* [Problem description]
The reply should be an exact repeat of the listing, with no pictures in it.

* [Source information]
-=-=-

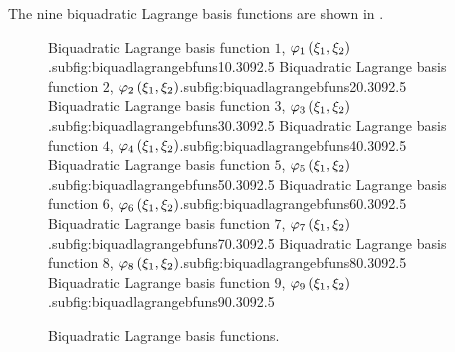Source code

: The nine \twodal biquadratic Lagrange basis functions are shown in .


\begin{figure}[hbtp]
   \centering
     {Biquadratic Lagrange basis function $1$, $   \varphi_{1} \left( \xi_{1},\xi_{2} \right)  $.}{subfig:biquadlagrangebfuns1}{0.30\linewidth}{9}{2.5}{}
   \hfil
     {Biquadratic Lagrange basis function $2$, $   \varphi_{2} \left( \xi_{1},\xi_{2} \right)  $.}{subfig:biquadlagrangebfuns2}{0.30\linewidth}{9}{2.5}{}
   \hfil
     {Biquadratic Lagrange basis function $3$, $   \varphi_{3} \left( \xi_{1},\xi_{2} \right)  $.}{subfig:biquadlagrangebfuns3}{0.30\linewidth}{9}{2.5}{}
     {Biquadratic Lagrange basis function $4$, $   \varphi_{4} \left( \xi_{1},\xi_{2} \right)  $.}{subfig:biquadlagrangebfuns4}{0.30\linewidth}{9}{2.5}{}
   \hfil
     {Biquadratic Lagrange basis function $5$, $   \varphi_{5} \left( \xi_{1},\xi_{2} \right)  $.}{subfig:biquadlagrangebfuns5}{0.30\linewidth}{9}{2.5}{}
   \hfil
     {Biquadratic Lagrange basis function $6$, $   \varphi_{6} \left( \xi_{1},\xi_{2} \right)  $.}{subfig:biquadlagrangebfuns6}{0.30\linewidth}{9}{2.5}{}
     {Biquadratic Lagrange basis function $7$, $   \varphi_{7} \left( \xi_{1},\xi_{2} \right)  $.}{subfig:biquadlagrangebfuns7}{0.30\linewidth}{9}{2.5}{}
   \hfil
     {Biquadratic Lagrange basis function $8$, $   \varphi_{8} \left( \xi_{1},\xi_{2} \right)  $.}{subfig:biquadlagrangebfuns8}{0.30\linewidth}{9}{2.5}{}
   \hfil
     {Biquadratic Lagrange basis function $9$, $   \varphi_{9} \left( \xi_{1},\xi_{2} \right)  $.}{subfig:biquadlagrangebfuns9}{0.30\linewidth}{9}{2.5}{}
   \caption[Biquadratic Lagrange basis functions.]{Biquadratic Lagrange basis functions.}
   \label{fig:biquadlagrangebfuns}
\end{figure}


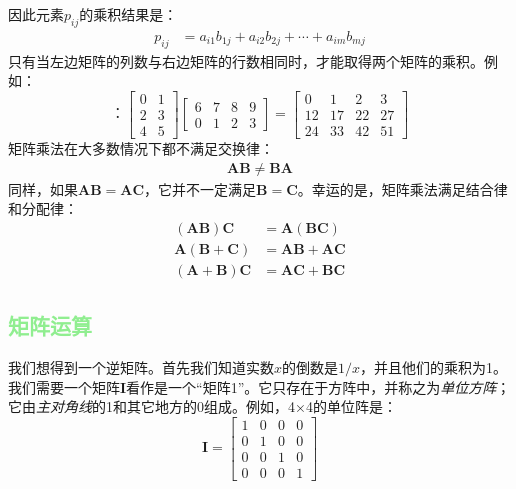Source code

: \documentclass[lang=cn,12pt]{elegantbook}
\begin{document}
因此元素$p_{ij}$的乘积结果是：
\begin{align}
  p_{ij} & = a_{i1}b_{1j} + a_{i2}b_{2j}+ \cdots + a_{im}b_{mj}
\end{align}
只有当左边矩阵的列数与右边矩阵的行数相同时，才能取得两个矩阵的乘积。例如：
$$：\left[\begin{array}{ll}
      0 & 1 \\
      2 & 3 \\
      4 & 5
    \end{array}\right]\left[\begin{array}{llll}
      6 & 7 & 8 & 9 \\
      0 & 1 & 2 & 3
    \end{array}\right]=\left[\begin{array}{rrrr}
      0  & 1  & 2  & 3  \\
      12 & 17 & 22 & 27 \\
      24 & 33 & 42 & 51
    \end{array}\right]
$$
矩阵乘法在大多数情况下都不满足交换律：
\begin{align}
  \mathbf{AB} \neq \mathbf{BA}
\end{align}
同样，如果$\mathbf{AB} = \mathbf{AC}$，它并不一定满足$\mathbf{B} = \mathbf{C}$。幸运的是，矩阵乘法满足结合律和分配律：
$$
  \begin{aligned}
    (\mathbf{A B}) \mathbf{C}          & =\mathbf{A}(\mathbf{B C})  \\
    \mathbf{A}(\mathbf{B}+\mathbf{C})  & =\mathbf{A B}+\mathbf{A C} \\
    (\mathbf{A}+\mathbf{B}) \mathbf{C} & =\mathbf{A C}+\mathbf{B C}
  \end{aligned}
$$

\subsection{\textcolor{lightgreen}{矩阵运算}}

我们想得到一个逆矩阵。首先我们知道实数$x$的倒数是$1/x$，并且他们的乘积为1。我们需要一个矩阵$\mathbf{I}$看作是一个“矩阵1”。它只存在于方阵中，并称之为\textit{单位方阵}；它由\textit{主对角线}的1和其它地方的0组成。例如，4×4的单位阵是：
$$
  \mathbf{I}=\left[\begin{array}{llll}
      1 & 0 & 0 & 0 \\
      0 & 1 & 0 & 0 \\
      0 & 0 & 1 & 0 \\
      0 & 0 & 0 & 1
    \end{array}\right]
$$
\end{document}
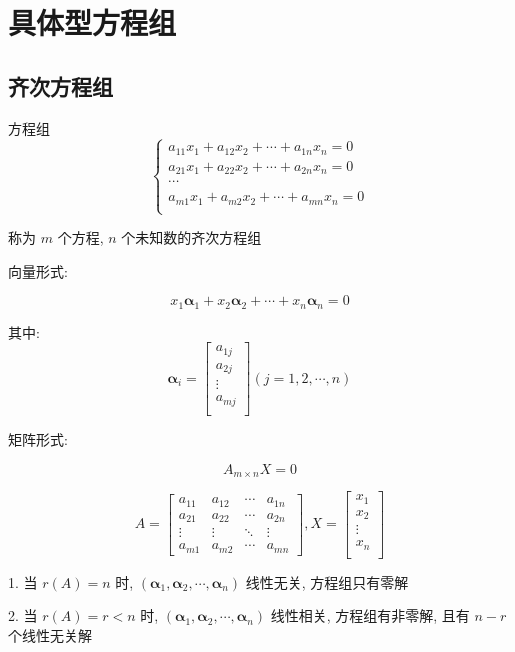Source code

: \section{具体型方程组}
\subsection{齐次方程组}
\begin{definition}[齐次方程组]

	方程组
	$$\begin{cases}
		a_{11}x_{1}+a_{12}x_{2}+\cdots+a_{1n}x_{n}=0\\
		a_{21}x_{1}+a_{22}x_{2}+\cdots+a_{2n}x_{n}=0\\
		\cdots\\
		a_{m1}x_{1}+a_{m2}x_{2}+\cdots+a_{mn}x_{n}=0\\
	\end{cases}$$

	称为 $m$ 个方程, $n$ 个未知数的齐次方程组
	
	向量形式:  
	
	$$x_{1}\boldsymbol{\alpha}_{1}+x_{2}\boldsymbol{\alpha}_{2}+\cdots+x_{n}\boldsymbol{\alpha}_{n}=0$$
	
	其中:  
	$$\boldsymbol{\alpha}_{i} = \begin{bmatrix}
		a_{1j}\\
		a_{2j}\\
		\vdots\\
		a_{mj}\\
	\end{bmatrix} (j = 1,2,\cdots,n)$$
	
	矩阵形式:  
	
	$$A_{m\times n}X=0$$
	
	$$A = 
	\begin{bmatrix}
		a_{11} & a_{12} & \cdots & a_{1n}\\
		a_{21} & a_{22} & \cdots & a_{2n}\\
		\vdots & \vdots & \ddots & \vdots\\
		a_{m1} & a_{m2} & \cdots & a_{mn}
	\end{bmatrix}, 
	X = \begin{bmatrix}
		x_{1}\\
		x_{2}\\
		\vdots\\
		x_{n}\\
	\end{bmatrix}$$
\end{definition}

\begin{theorem}
	1. 当 $r(A) = n$ 时, $(\boldsymbol{\alpha}_{1},\boldsymbol{\alpha}_{2},\cdots,\boldsymbol{\alpha}_{n})$ 线性无关, 方程组只有零解
	
	2. 当 $r(A) = r < n$ 时, $(\boldsymbol{\alpha}_{1},\boldsymbol{\alpha}_{2},\cdots,\boldsymbol{\alpha}_{n})$ 线性相关, 方程组有非零解, 且有 $n-r$ 个线性无关解
\end{theorem}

-=-=-

* [Answer below]
Source code

: The nine \twodal biquadratic Lagrange basis functions are shown in .


\begin{figure}[hbtp]
   \centering
     {Biquadratic Lagrange basis function $1$, $   \varphi_{1} \left( \xi_{1},\xi_{2} \right)  $.}{subfig:biquadlagrangebfuns1}{0.30\linewidth}{9}{2.5}{}
   \hfil
     {Biquadratic Lagrange basis function $2$, $   \varphi_{2} \left( \xi_{1},\xi_{2} \right)  $.}{subfig:biquadlagrangebfuns2}{0.30\linewidth}{9}{2.5}{}
   \hfil
     {Biquadratic Lagrange basis function $3$, $   \varphi_{3} \left( \xi_{1},\xi_{2} \right)  $.}{subfig:biquadlagrangebfuns3}{0.30\linewidth}{9}{2.5}{}
     {Biquadratic Lagrange basis function $4$, $   \varphi_{4} \left( \xi_{1},\xi_{2} \right)  $.}{subfig:biquadlagrangebfuns4}{0.30\linewidth}{9}{2.5}{}
   \hfil
     {Biquadratic Lagrange basis function $5$, $   \varphi_{5} \left( \xi_{1},\xi_{2} \right)  $.}{subfig:biquadlagrangebfuns5}{0.30\linewidth}{9}{2.5}{}
   \hfil
     {Biquadratic Lagrange basis function $6$, $   \varphi_{6} \left( \xi_{1},\xi_{2} \right)  $.}{subfig:biquadlagrangebfuns6}{0.30\linewidth}{9}{2.5}{}
     {Biquadratic Lagrange basis function $7$, $   \varphi_{7} \left( \xi_{1},\xi_{2} \right)  $.}{subfig:biquadlagrangebfuns7}{0.30\linewidth}{9}{2.5}{}
   \hfil
     {Biquadratic Lagrange basis function $8$, $   \varphi_{8} \left( \xi_{1},\xi_{2} \right)  $.}{subfig:biquadlagrangebfuns8}{0.30\linewidth}{9}{2.5}{}
   \hfil
     {Biquadratic Lagrange basis function $9$, $   \varphi_{9} \left( \xi_{1},\xi_{2} \right)  $.}{subfig:biquadlagrangebfuns9}{0.30\linewidth}{9}{2.5}{}
   \caption[Biquadratic Lagrange basis functions.]{Biquadratic Lagrange basis functions.}
   \label{fig:biquadlagrangebfuns}
\end{figure}


Source code

: \documentclass[lang=cn,12pt]{elegantbook}
\begin{document}
因此元素$p_{ij}$的乘积结果是：
\begin{align}
  p_{ij} & = a_{i1}b_{1j} + a_{i2}b_{2j}+ \cdots + a_{im}b_{mj}
\end{align}
只有当左边矩阵的列数与右边矩阵的行数相同时，才能取得两个矩阵的乘积。例如：
$$：\left[\begin{array}{ll}
      0 & 1 \\
      2 & 3 \\
      4 & 5
    \end{array}\right]\left[\begin{array}{llll}
      6 & 7 & 8 & 9 \\
      0 & 1 & 2 & 3
    \end{array}\right]=\left[\begin{array}{rrrr}
      0  & 1  & 2  & 3  \\
      12 & 17 & 22 & 27 \\
      24 & 33 & 42 & 51
    \end{array}\right]
$$
矩阵乘法在大多数情况下都不满足交换律：
\begin{align}
  \mathbf{AB} \neq \mathbf{BA}
\end{align}
同样，如果$\mathbf{AB} = \mathbf{AC}$，它并不一定满足$\mathbf{B} = \mathbf{C}$。幸运的是，矩阵乘法满足结合律和分配律：
$$
  \begin{aligned}
    (\mathbf{A B}) \mathbf{C}          & =\mathbf{A}(\mathbf{B C})  \\
    \mathbf{A}(\mathbf{B}+\mathbf{C})  & =\mathbf{A B}+\mathbf{A C} \\
    (\mathbf{A}+\mathbf{B}) \mathbf{C} & =\mathbf{A C}+\mathbf{B C}
  \end{aligned}
$$

\subsection{\textcolor{lightgreen}{矩阵运算}}

我们想得到一个逆矩阵。首先我们知道实数$x$的倒数是$1/x$，并且他们的乘积为1。我们需要一个矩阵$\mathbf{I}$看作是一个“矩阵1”。它只存在于方阵中，并称之为\textit{单位方阵}；它由\textit{主对角线}的1和其它地方的0组成。例如，4×4的单位阵是：
$$
  \mathbf{I}=\left[\begin{array}{llll}
      1 & 0 & 0 & 0 \\
      0 & 1 & 0 & 0 \\
      0 & 0 & 1 & 0 \\
      0 & 0 & 0 & 1
    \end{array}\right]
$$
\end{document}
Source code

: \section{具体型方程组}
\subsection{齐次方程组}
\begin{definition}[齐次方程组]

	方程组
	$$\begin{cases}
		a_{11}x_{1}+a_{12}x_{2}+\cdots+a_{1n}x_{n}=0\\
		a_{21}x_{1}+a_{22}x_{2}+\cdots+a_{2n}x_{n}=0\\
		\cdots\\
		a_{m1}x_{1}+a_{m2}x_{2}+\cdots+a_{mn}x_{n}=0\\
	\end{cases}$$

	称为 $m$ 个方程, $n$ 个未知数的齐次方程组
	
	向量形式:  
	
	$$x_{1}\boldsymbol{\alpha}_{1}+x_{2}\boldsymbol{\alpha}_{2}+\cdots+x_{n}\boldsymbol{\alpha}_{n}=0$$
	
	其中:  
	$$\boldsymbol{\alpha}_{i} = \begin{bmatrix}
		a_{1j}\\
		a_{2j}\\
		\vdots\\
		a_{mj}\\
	\end{bmatrix} (j = 1,2,\cdots,n)$$
	
	矩阵形式:  
	
	$$A_{m\times n}X=0$$
	
	$$A = 
	\begin{bmatrix}
		a_{11} & a_{12} & \cdots & a_{1n}\\
		a_{21} & a_{22} & \cdots & a_{2n}\\
		\vdots & \vdots & \ddots & \vdots\\
		a_{m1} & a_{m2} & \cdots & a_{mn}
	\end{bmatrix}, 
	X = \begin{bmatrix}
		x_{1}\\
		x_{2}\\
		\vdots\\
		x_{n}\\
	\end{bmatrix}$$
\end{definition}

\begin{theorem}
	1. 当 $r(A) = n$ 时, $(\boldsymbol{\alpha}_{1},\boldsymbol{\alpha}_{2},\cdots,\boldsymbol{\alpha}_{n})$ 线性无关, 方程组只有零解
	
	2. 当 $r(A) = r < n$ 时, $(\boldsymbol{\alpha}_{1},\boldsymbol{\alpha}_{2},\cdots,\boldsymbol{\alpha}_{n})$ 线性相关, 方程组有非零解, 且有 $n-r$ 个线性无关解
\end{theorem}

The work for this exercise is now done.